** Supplied information follows **

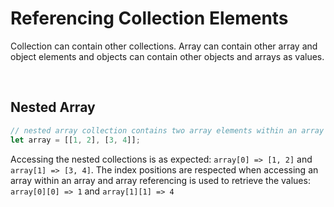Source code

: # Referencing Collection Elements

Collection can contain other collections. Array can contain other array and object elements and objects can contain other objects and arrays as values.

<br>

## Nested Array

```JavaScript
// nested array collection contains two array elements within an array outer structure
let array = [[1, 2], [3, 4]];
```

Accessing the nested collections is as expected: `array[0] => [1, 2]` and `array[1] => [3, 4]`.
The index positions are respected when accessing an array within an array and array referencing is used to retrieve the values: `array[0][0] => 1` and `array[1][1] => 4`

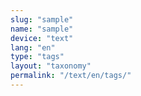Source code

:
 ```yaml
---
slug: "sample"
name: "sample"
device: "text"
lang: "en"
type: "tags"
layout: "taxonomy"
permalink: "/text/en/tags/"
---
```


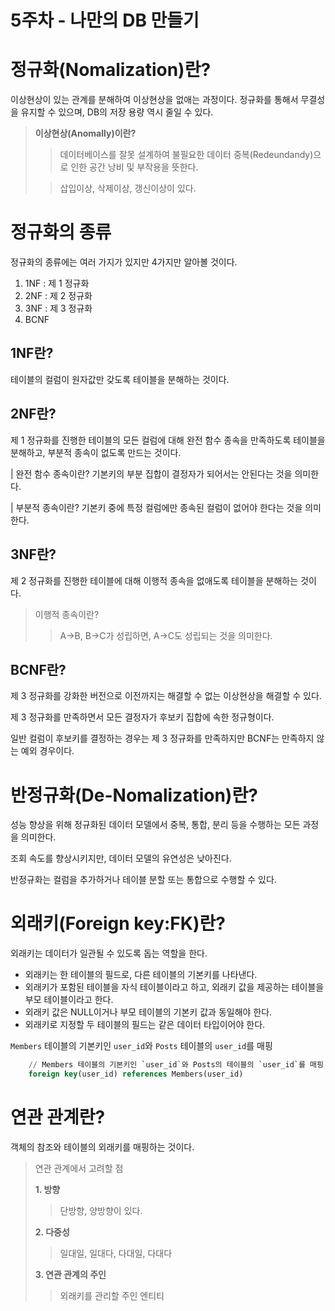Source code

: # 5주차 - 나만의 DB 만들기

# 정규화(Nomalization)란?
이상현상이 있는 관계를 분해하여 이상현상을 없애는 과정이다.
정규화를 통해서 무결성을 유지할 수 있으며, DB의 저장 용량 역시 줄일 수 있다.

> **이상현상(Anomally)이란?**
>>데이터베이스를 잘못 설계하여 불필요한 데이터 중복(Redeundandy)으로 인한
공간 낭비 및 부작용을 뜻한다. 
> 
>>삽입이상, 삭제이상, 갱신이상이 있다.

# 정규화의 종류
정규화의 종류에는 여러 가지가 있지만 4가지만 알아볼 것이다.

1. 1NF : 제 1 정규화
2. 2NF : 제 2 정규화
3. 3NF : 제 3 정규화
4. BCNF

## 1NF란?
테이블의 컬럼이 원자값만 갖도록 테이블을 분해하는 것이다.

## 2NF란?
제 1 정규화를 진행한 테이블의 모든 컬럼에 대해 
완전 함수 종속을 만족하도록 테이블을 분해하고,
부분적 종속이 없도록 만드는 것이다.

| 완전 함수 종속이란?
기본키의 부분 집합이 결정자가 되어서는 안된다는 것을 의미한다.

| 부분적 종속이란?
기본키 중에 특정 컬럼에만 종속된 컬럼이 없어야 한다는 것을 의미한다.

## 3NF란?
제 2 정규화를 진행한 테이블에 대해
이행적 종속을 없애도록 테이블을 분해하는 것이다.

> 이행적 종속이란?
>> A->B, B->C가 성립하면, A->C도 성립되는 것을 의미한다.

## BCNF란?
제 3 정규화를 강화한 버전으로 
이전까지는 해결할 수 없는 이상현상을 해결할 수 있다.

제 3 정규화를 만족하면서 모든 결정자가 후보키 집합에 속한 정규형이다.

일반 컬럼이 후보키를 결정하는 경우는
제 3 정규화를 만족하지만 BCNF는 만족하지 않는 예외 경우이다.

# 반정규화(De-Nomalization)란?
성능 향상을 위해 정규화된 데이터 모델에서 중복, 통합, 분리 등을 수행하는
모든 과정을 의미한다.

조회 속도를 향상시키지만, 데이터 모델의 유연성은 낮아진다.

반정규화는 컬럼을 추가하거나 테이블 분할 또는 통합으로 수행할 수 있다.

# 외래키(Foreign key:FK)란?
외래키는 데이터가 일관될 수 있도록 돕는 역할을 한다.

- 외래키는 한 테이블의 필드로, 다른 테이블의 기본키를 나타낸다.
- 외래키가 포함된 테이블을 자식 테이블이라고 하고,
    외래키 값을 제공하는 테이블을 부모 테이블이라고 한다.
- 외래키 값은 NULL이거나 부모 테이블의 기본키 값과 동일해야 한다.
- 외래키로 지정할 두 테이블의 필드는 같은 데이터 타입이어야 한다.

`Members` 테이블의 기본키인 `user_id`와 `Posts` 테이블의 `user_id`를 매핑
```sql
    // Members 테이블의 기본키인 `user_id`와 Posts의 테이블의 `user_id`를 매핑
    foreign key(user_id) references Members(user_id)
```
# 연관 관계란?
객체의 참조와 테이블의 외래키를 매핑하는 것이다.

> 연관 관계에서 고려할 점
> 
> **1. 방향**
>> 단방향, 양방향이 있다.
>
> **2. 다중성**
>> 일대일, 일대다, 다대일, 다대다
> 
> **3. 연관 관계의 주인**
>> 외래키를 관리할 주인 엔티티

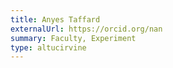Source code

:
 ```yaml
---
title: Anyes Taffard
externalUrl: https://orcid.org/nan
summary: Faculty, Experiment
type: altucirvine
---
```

** End of Supplied information **

## Work to be completed
Your copy should match the data exactly, apart from the images, which are dropped.

## Problem solution
Source code

: # Referencing Collection Elements

Collection can contain other collections. Array can contain other array and object elements and objects can contain other objects and arrays as values.

<br>

## Nested Array

```JavaScript
// nested array collection contains two array elements within an array outer structure
let array = [[1, 2], [3, 4]];
```

Accessing the nested collections is as expected: `array[0] => [1, 2]` and `array[1] => [3, 4]`.
The index positions are respected when accessing an array within an array and array referencing is used to retrieve the values: `array[0][0] => 1` and `array[1][1] => 4`

Source code

:
 ```yaml
---
slug: "sample"
name: "sample"
device: "text"
lang: "en"
type: "tags"
layout: "taxonomy"
permalink: "/text/en/tags/"
---
```


Source code

: # 5주차 - 나만의 DB 만들기

# 정규화(Nomalization)란?
이상현상이 있는 관계를 분해하여 이상현상을 없애는 과정이다.
정규화를 통해서 무결성을 유지할 수 있으며, DB의 저장 용량 역시 줄일 수 있다.

> **이상현상(Anomally)이란?**
>>데이터베이스를 잘못 설계하여 불필요한 데이터 중복(Redeundandy)으로 인한
공간 낭비 및 부작용을 뜻한다. 
> 
>>삽입이상, 삭제이상, 갱신이상이 있다.

# 정규화의 종류
정규화의 종류에는 여러 가지가 있지만 4가지만 알아볼 것이다.

1. 1NF : 제 1 정규화
2. 2NF : 제 2 정규화
3. 3NF : 제 3 정규화
4. BCNF

## 1NF란?
테이블의 컬럼이 원자값만 갖도록 테이블을 분해하는 것이다.

## 2NF란?
제 1 정규화를 진행한 테이블의 모든 컬럼에 대해 
완전 함수 종속을 만족하도록 테이블을 분해하고,
부분적 종속이 없도록 만드는 것이다.

| 완전 함수 종속이란?
기본키의 부분 집합이 결정자가 되어서는 안된다는 것을 의미한다.

| 부분적 종속이란?
기본키 중에 특정 컬럼에만 종속된 컬럼이 없어야 한다는 것을 의미한다.

## 3NF란?
제 2 정규화를 진행한 테이블에 대해
이행적 종속을 없애도록 테이블을 분해하는 것이다.

> 이행적 종속이란?
>> A->B, B->C가 성립하면, A->C도 성립되는 것을 의미한다.

## BCNF란?
제 3 정규화를 강화한 버전으로 
이전까지는 해결할 수 없는 이상현상을 해결할 수 있다.

제 3 정규화를 만족하면서 모든 결정자가 후보키 집합에 속한 정규형이다.

일반 컬럼이 후보키를 결정하는 경우는
제 3 정규화를 만족하지만 BCNF는 만족하지 않는 예외 경우이다.

# 반정규화(De-Nomalization)란?
성능 향상을 위해 정규화된 데이터 모델에서 중복, 통합, 분리 등을 수행하는
모든 과정을 의미한다.

조회 속도를 향상시키지만, 데이터 모델의 유연성은 낮아진다.

반정규화는 컬럼을 추가하거나 테이블 분할 또는 통합으로 수행할 수 있다.

# 외래키(Foreign key:FK)란?
외래키는 데이터가 일관될 수 있도록 돕는 역할을 한다.

- 외래키는 한 테이블의 필드로, 다른 테이블의 기본키를 나타낸다.
- 외래키가 포함된 테이블을 자식 테이블이라고 하고,
    외래키 값을 제공하는 테이블을 부모 테이블이라고 한다.
- 외래키 값은 NULL이거나 부모 테이블의 기본키 값과 동일해야 한다.
- 외래키로 지정할 두 테이블의 필드는 같은 데이터 타입이어야 한다.

`Members` 테이블의 기본키인 `user_id`와 `Posts` 테이블의 `user_id`를 매핑
```sql
    // Members 테이블의 기본키인 `user_id`와 Posts의 테이블의 `user_id`를 매핑
    foreign key(user_id) references Members(user_id)
```
# 연관 관계란?
객체의 참조와 테이블의 외래키를 매핑하는 것이다.

> 연관 관계에서 고려할 점
> 
> **1. 방향**
>> 단방향, 양방향이 있다.
>
> **2. 다중성**
>> 일대일, 일대다, 다대일, 다대다
> 
> **3. 연관 관계의 주인**
>> 외래키를 관리할 주인 엔티티

Source code

:
 ```yaml
---
title: Anyes Taffard
externalUrl: https://orcid.org/nan
summary: Faculty, Experiment
type: altucirvine
---
```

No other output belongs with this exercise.